Le même 3 juillet, le maire de Wavignies, Lucien SUEUR, est emporté prisonnier (déporté, il reviendra des camps en avril 1945). Une femme dont le mari est également arrêté vient chercher Greenburgh et Brown pour les mener à sa maison, qu’ils peuvent voir la Gestapo fouiller sans les trouver. La nuit, un enfant leur apporte de la nourriture et sa boussole et un message leur disant de partir, beaucoup de résistants ayant été tués au château. Le père du gamin les guide pour éviter les Allemands.

Le 10 juillet, un fermier de Le Plessier-sur-Saint-Just leur conseille d'aller à Paris et les guide vers le Sud jusqu’à Thury-Sous-Clermont à l'aube du 11. Des gens nommés "Fouquemont" les gardent deux jours et leur suggèrent d'attendre la libération chez eux. [Il s’agit en fait d’Aurélien FOUQUET, bûcheron au hameau de Fillerval, par Thury-sous-Clermont… NB : La page de William Brown reprend certains détails similaires et mentionne un château à Fillerval. Ce château se situe à la limite de Thury-sous-Clermont.]

Le 12, un résistant nommé Joseph BALANDRAS les loge aussi jusqu’au 14 juillet à Mouy, en Oise, dans son garage (au 61 Rue de Paris, adresse reprise sous son nom dans la liste des Helpers). Il les conduit dans une cabane de chasse à Bury. Brown et Greenburgh y restent 18 jours. Vers le 25 juillet, un lieutenant de l'IS leur propose de rejoindre la Résistance ou d'aller se cacher en forêt avec d'autres aviateurs. Le 1er août, BALANDRAS les conduit en voiture à Chantilly. Là, une femme (plus que vraisemblablement Yvonne DEPLANCHE, avertie par Gilbert THIBAULT) les conduit en train chez Renée PICHERIE au 24 Rue des Épinettes à Paris XVIIe. Ils y restent 5 jours et y reçoivent de faux papiers français.

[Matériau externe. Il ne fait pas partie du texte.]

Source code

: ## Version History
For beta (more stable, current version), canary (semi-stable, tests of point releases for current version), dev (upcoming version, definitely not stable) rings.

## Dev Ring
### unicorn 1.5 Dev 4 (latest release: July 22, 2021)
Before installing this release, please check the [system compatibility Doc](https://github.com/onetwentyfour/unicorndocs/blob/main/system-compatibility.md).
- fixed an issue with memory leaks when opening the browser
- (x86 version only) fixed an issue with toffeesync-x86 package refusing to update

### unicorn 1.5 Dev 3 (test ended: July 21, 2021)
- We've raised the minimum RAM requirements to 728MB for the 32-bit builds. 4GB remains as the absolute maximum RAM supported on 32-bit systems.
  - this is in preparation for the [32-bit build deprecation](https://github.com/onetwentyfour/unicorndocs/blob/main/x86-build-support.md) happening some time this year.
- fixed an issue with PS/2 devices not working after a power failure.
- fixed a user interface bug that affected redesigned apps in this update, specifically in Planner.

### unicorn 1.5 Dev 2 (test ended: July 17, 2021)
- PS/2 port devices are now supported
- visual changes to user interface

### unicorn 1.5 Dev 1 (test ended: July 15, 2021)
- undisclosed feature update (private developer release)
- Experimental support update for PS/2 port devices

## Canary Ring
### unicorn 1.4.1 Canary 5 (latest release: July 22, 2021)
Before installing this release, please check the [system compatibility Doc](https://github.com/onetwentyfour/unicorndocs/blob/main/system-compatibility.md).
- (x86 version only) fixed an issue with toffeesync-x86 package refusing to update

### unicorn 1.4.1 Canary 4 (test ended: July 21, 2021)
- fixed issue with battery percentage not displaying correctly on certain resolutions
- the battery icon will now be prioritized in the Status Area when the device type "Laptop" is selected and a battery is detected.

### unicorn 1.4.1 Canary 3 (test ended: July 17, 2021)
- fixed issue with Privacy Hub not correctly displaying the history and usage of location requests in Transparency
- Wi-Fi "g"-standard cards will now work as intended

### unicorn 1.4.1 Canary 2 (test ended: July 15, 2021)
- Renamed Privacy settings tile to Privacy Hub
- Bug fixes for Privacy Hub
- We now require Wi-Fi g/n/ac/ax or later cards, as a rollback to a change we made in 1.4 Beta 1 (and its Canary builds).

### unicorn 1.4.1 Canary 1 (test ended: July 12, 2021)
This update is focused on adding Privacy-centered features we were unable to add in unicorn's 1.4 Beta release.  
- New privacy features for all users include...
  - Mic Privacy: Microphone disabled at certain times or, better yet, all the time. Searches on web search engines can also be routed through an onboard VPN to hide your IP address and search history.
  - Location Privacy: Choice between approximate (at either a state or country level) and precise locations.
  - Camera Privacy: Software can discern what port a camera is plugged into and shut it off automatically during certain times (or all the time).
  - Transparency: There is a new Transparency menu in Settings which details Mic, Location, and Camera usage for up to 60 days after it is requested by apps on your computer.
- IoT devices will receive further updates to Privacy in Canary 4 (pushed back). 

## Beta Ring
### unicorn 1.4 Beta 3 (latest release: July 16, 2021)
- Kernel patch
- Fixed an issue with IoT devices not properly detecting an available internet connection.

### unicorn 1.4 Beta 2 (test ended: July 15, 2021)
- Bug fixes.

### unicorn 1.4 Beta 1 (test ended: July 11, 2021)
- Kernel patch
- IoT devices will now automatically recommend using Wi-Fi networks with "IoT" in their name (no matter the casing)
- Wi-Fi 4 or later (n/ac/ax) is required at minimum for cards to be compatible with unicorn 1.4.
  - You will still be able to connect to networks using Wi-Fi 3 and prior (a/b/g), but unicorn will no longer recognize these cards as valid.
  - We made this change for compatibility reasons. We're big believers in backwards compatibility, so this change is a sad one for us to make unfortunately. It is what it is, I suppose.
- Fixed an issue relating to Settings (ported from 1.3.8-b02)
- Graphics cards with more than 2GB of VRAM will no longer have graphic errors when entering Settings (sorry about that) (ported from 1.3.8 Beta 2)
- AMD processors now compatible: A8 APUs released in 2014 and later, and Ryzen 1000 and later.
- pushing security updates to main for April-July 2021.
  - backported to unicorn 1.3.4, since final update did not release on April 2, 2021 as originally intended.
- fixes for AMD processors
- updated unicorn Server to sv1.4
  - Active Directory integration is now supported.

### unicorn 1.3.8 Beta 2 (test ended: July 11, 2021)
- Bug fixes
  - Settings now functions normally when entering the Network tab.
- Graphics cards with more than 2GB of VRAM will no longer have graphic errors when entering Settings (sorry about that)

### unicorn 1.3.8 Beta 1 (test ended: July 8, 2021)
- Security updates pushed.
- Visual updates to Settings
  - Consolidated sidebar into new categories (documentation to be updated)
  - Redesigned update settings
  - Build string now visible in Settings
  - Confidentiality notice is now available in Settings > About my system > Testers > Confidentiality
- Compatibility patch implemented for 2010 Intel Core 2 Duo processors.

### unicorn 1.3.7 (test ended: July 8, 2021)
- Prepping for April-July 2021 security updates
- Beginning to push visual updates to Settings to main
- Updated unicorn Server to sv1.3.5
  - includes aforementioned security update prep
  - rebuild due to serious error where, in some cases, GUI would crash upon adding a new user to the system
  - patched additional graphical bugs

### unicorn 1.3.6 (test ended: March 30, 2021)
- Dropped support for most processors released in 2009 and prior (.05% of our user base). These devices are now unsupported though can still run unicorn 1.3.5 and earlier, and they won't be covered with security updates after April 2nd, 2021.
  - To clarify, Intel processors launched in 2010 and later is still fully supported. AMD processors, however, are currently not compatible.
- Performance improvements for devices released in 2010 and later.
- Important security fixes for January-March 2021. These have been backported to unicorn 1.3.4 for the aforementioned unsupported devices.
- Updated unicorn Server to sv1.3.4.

Durant une promenade à Paris guidé par Renée PICHERIE, William Brown est interpellé par deux Allemands. Renée PICHERIE déclare immédiatement aux Allemands qu'elle est hystérique, que c'est de leur faute, à cause de tout ce qu'ils avaient fait aux Français, etc. Les Allemands n’y comprennent rien, et, persuadés qu'elle est folle, la laissent là et s’en vont, ignorant également Brown, que Greenburgh ne reverra plus avant leurs retrouvailles au camp en forêt de Fréteval.

Le 6 août, Renée PICHERIE prend Greenburgh en métro et ramasse en route le Sgt Josuah Lane et le 2nd Lt Heyward Spinks qui arrivent avec une femme. Ils suivent ensuite une jeune fille qui leur donne des tickets de train jusque "Printemps" (?) via Juvisy-sur-Orge. Là les deux femmes les guident tous les trois jusqu'à un hôtel à 25 kilomètres pour la nuit.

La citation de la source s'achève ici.